Parcours de bibliothèques


Cependant ce parcours de bibliothèque dans lequel Patrick Mauriès nous entraîne et nous guide n’obéit pas à un trajet linéaire ni même à ceux, réels, que l’on pourrait cartographier. Car ce parcours qui se dessine par photographies et reproductions interposées entrelace et emboîte des espaces hétérogènes, inconciliables et éloignés dans le temps. Non seulement la bibliothèque personnelle mène insensiblement au bureau de l’éditeur, mais les lieux réels côtoient des gravures de bibliothèques d’Érik Desmazières, des pastels de Pierre Skira ou des huiles de Pierre Lesieur, estompant la frontière incertaine entre la capture photographique d’une bibliothèque concrète et la représentation d’une bibliothèque imaginaire, entre le lieu réel et la rêverie autour d’un lieu idéal.
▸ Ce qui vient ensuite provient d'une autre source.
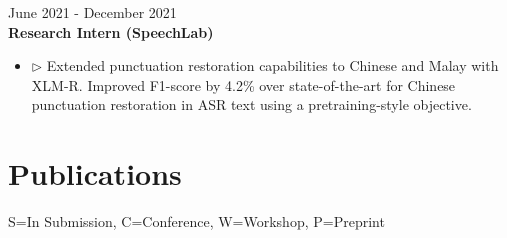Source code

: \documentclass[11pt,letterpaper]{article}
\begin{document}
\begin{itemize}[leftmargin=*,label={},itemsep=4pt]
        \hfill June 2021 - December 2021\\
        \textbf{\textit{} Research Intern (SpeechLab)}\\
        \begin{itemize}
        \item $\triangleright$ Extended punctuation restoration capabilities to Chinese and Malay with XLM-R. Improved F1-score by 4.2\% over state-of-the-art for Chinese punctuation restoration in ASR text using a pretraining-style objective.\\
        \end{itemize}
\end{itemize}

\section*{Publications}
\small{S=In Submission, C=Conference, W=Workshop, P=Preprint}
\end{document}
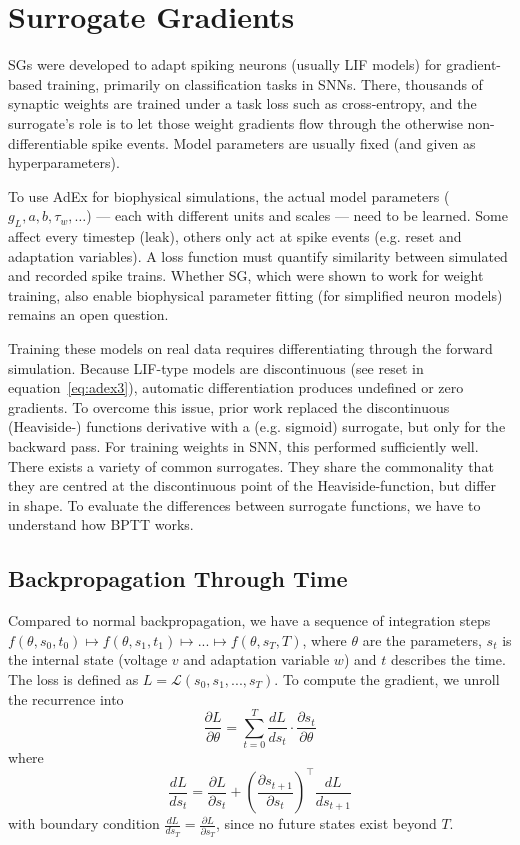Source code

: \section{Surrogate Gradients}\label{sec:bg:surrogate-gradients}
\glspl{SG} were developed to adapt spiking neurons (usually \gls{LIF} models) for gradient-based training, primarily on classification tasks in \glspl{SNN}.
There, thousands of synaptic weights are trained under a task loss such as cross-entropy, and the surrogate's role is to let those weight gradients flow through the otherwise non-differentiable spike events.
Model parameters are usually fixed (and given as hyperparameters).

To use \gls{AdEx} for biophysical simulations, the actual model parameters ($g_L, a, b, \tau_w, \dots$) --- each with different units and scales --- need to be learned.
Some affect every timestep (leak), others only act at spike events (e.g. reset and adaptation variables).
A loss function must quantify similarity between simulated and recorded spike trains.
Whether \gls{SG}, which were shown to work for weight training, also enable biophysical parameter fitting (for simplified neuron models) remains an open question.

Training these models on real data requires differentiating through the forward simulation.
Because \gls{LIF}-type models are discontinuous (see reset in equation~\ref{eq:adex3}), automatic differentiation produces undefined or zero gradients.
To overcome this issue, prior work replaced the discontinuous (Heaviside-) functions derivative with a (e.g. sigmoid) surrogate, but only for the backward pass.
For training weights in \gls{SNN}, this performed sufficiently well.
There exists a variety of common surrogates.
They share the commonality that they are centred at the discontinuous point of the Heaviside-function, but differ in shape.
To evaluate the differences between surrogate functions, we have to understand how \gls{BPTT} works.

\subsection{Backpropagation Through Time}\label{sec:bg:sg:bptt}
Compared to normal backpropagation, we have a sequence of integration steps $f(\theta, s_0, t_0) \mapsto f(\theta, s_1, t_1) \mapsto ... \mapsto f(\theta, s_T, T)$,
where $\theta$ are the parameters, $s_t$ is the internal state (voltage $v$ and adaptation variable $w$) and $t$ describes the time.
The loss is defined as $L = \mathcal{L}(s_0, s_1, ..., s_T)$. To compute the gradient, we unroll the recurrence into
\begin{equation}
  \frac{\partial L}{\partial \theta} = \sum_{t=0}^{T} \frac{d L}{d s_t} \cdot \frac{\partial s_t}{\partial \theta}
  \label{eq:bptt}
\end{equation}
where
\begin{equation}
  \frac{dL}{ds_t} = \frac{\partial L}{\partial s_t} + \left(\frac{\partial s_{t+1}}{\partial s_t}\right)^\top \frac{dL}{ds_{t+1}}
  \label{eq:bptt2}
\end{equation}
with boundary condition $\frac{dL}{ds_T} = \frac{\partial L}{\partial s_T}$, since no future states exist beyond $T$.


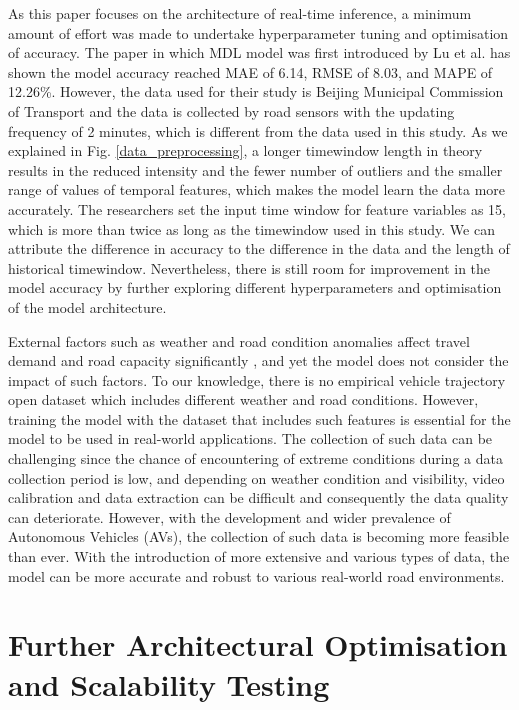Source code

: \documentclass[11pt]{uonthesis}
\begin{document}
As this paper focuses on the architecture of real-time inference, a minimum amount of effort was made to undertake hyperparameter tuning and optimisation of accuracy. The paper in which MDL model was first introduced by Lu et al. \cite{9284587} has shown the model accuracy reached MAE of 6.14, RMSE of 8.03, and MAPE of 12.26\%. However, the data used for their study is Beijing Municipal Commission of Transport and the data is collected by road sensors with the updating frequency of 2 minutes, which is different from the data used in this study. As we explained in Fig. \ref{data_preprocessing}, a longer timewindow length in theory results in the reduced intensity and the fewer number of outliers and the smaller range of values of temporal features, which makes the model learn the data more accurately. The researchers set the input time window for feature variables as 15, which is more than twice as long as the timewindow used in this study. We can attribute the difference in accuracy to the difference in the data and the length of historical timewindow. Nevertheless, there is still room for improvement in the model accuracy by further exploring different hyperparameters and optimisation of the model architecture.

External factors such as weather and road condition anomalies affect travel demand and road capacity significantly \cite{WANG2023107044}, and yet the model does not consider the impact of such factors. To our knowledge, there is no empirical vehicle trajectory open dataset which includes different weather and road conditions. However, training the model with the dataset that includes such features is essential for the model to be used in real-world applications. The collection of such data can be challenging since the chance of encountering of extreme conditions during a data collection period is low, and depending on weather condition and visibility, video calibration and data extraction can be difficult and consequently the data quality can deteriorate. However, with the development and wider prevalence of Autonomous Vehicles (AVs), the collection of such data is becoming more feasible than ever. With the introduction of more extensive and various types of data, the model can be more accurate and robust to various real-world road environments. 

\section{Further Architectural Optimisation and Scalability Testing}
\end{document}

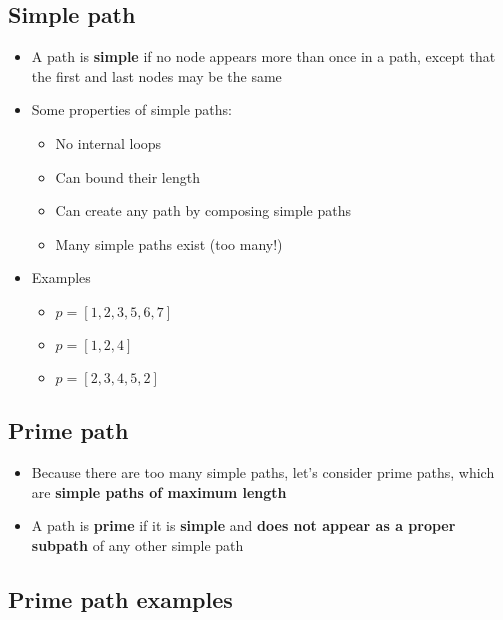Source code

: \documentclass[12pt]{book}
\begin{document}
\subsection{Simple path}

\begin{itemize}
  \item A path is \textbf{simple} if no node appears more than once in a path, except that the first and last nodes may be the same
  \item Some properties of simple paths:
  \begin{itemize}
    \item No internal loops
    \item Can bound their length
    \item Can create any path by composing simple paths
    \item Many simple paths exist (too many!)
  \end{itemize} 

  \item Examples
  \begin{itemize}
    \item $p=[1,2,3,5,6,7]$
    \item $p=[1,2,4]$
    \item $p=[2,3,4,5,2]$
  \end{itemize} 
\end{itemize}

\subsection{Prime path}

\begin{itemize}
  \item Because there are too many simple paths, let's consider prime paths, which are \textbf{simple paths of maximum length}
  \item A path is \textbf{prime} if it is \textbf{simple} and \textbf{does not appear as a proper subpath} of any other simple path
\end{itemize}

\subsection{Prime path examples}
\end{document}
C’est d’ailleurs ce goût pour la rêverie autour d’une bibliothèque idéale qui fait le lien entre ces éclats, car entre fiction mentale et représentation attestée, textes anciens et témoignages contemporains le catalogue est une mise en scène de l’art et de la difficulté de constituer, en rêve comme à travers les contraintes éditoriales, aujourd’hui comme autrefois, les bibliothèques.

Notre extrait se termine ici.